Required action
Each line of the data has to be retyped exactly as it is.

Provided data
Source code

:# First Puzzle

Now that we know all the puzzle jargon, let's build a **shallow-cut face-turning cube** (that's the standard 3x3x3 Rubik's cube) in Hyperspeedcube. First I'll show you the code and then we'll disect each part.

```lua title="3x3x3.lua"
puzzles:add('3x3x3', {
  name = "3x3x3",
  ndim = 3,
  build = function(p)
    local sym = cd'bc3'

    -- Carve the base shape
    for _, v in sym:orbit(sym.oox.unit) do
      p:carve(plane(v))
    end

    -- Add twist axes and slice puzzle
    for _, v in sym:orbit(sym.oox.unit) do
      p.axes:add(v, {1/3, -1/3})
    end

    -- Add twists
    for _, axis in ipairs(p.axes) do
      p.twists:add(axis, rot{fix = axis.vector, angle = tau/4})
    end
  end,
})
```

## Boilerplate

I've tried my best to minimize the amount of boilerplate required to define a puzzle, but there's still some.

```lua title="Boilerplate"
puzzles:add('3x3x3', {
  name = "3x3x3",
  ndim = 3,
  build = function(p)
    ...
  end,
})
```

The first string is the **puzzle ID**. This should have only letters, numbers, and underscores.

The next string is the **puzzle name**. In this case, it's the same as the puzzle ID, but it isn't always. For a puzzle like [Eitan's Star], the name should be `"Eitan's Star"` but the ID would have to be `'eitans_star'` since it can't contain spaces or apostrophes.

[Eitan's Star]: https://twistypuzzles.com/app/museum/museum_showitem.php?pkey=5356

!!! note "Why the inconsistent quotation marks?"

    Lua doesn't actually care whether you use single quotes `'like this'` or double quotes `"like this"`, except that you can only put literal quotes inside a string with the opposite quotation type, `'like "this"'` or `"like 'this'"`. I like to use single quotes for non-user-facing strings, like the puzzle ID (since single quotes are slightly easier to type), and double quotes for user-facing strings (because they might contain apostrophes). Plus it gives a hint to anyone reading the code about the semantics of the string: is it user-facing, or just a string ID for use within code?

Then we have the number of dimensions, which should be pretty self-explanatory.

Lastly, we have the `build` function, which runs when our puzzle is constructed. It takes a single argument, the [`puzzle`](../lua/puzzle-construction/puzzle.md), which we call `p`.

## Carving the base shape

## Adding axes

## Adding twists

Expected output
Source code

:# First Puzzle

Now that we know all the puzzle jargon, let's build a **shallow-cut face-turning cube** (that's the standard 3x3x3 Rubik's cube) in Hyperspeedcube. First I'll show you the code and then we'll disect each part.

```lua title="3x3x3.lua"
puzzles:add('3x3x3', {
  name = "3x3x3",
  ndim = 3,
  build = function(p)
    local sym = cd'bc3'

    -- Carve the base shape
    for _, v in sym:orbit(sym.oox.unit) do
      p:carve(plane(v))
    end

    -- Add twist axes and slice puzzle
    for _, v in sym:orbit(sym.oox.unit) do
      p.axes:add(v, {1/3, -1/3})
    end

    -- Add twists
    for _, axis in ipairs(p.axes) do
      p.twists:add(axis, rot{fix = axis.vector, angle = tau/4})
    end
  end,
})
```

## Boilerplate

I've tried my best to minimize the amount of boilerplate required to define a puzzle, but there's still some.

```lua title="Boilerplate"
puzzles:add('3x3x3', {
  name = "3x3x3",
  ndim = 3,
  build = function(p)
    ...
  end,
})
```

The first string is the **puzzle ID**. This should have only letters, numbers, and underscores.

The next string is the **puzzle name**. In this case, it's the same as the puzzle ID, but it isn't always. For a puzzle like [Eitan's Star], the name should be `"Eitan's Star"` but the ID would have to be `'eitans_star'` since it can't contain spaces or apostrophes.

[Eitan's Star]: https://twistypuzzles.com/app/museum/museum_showitem.php?pkey=5356

!!! note "Why the inconsistent quotation marks?"

    Lua doesn't actually care whether you use single quotes `'like this'` or double quotes `"like this"`, except that you can only put literal quotes inside a string with the opposite quotation type, `'like "this"'` or `"like 'this'"`. I like to use single quotes for non-user-facing strings, like the puzzle ID (since single quotes are slightly easier to type), and double quotes for user-facing strings (because they might contain apostrophes). Plus it gives a hint to anyone reading the code about the semantics of the string: is it user-facing, or just a string ID for use within code?

Then we have the number of dimensions, which should be pretty self-explanatory.

Lastly, we have the `build` function, which runs when our puzzle is constructed. It takes a single argument, the [`puzzle`](../lua/puzzle-construction/puzzle.md), which we call `p`.

## Carving the base shape

## Adding axes

## Adding twists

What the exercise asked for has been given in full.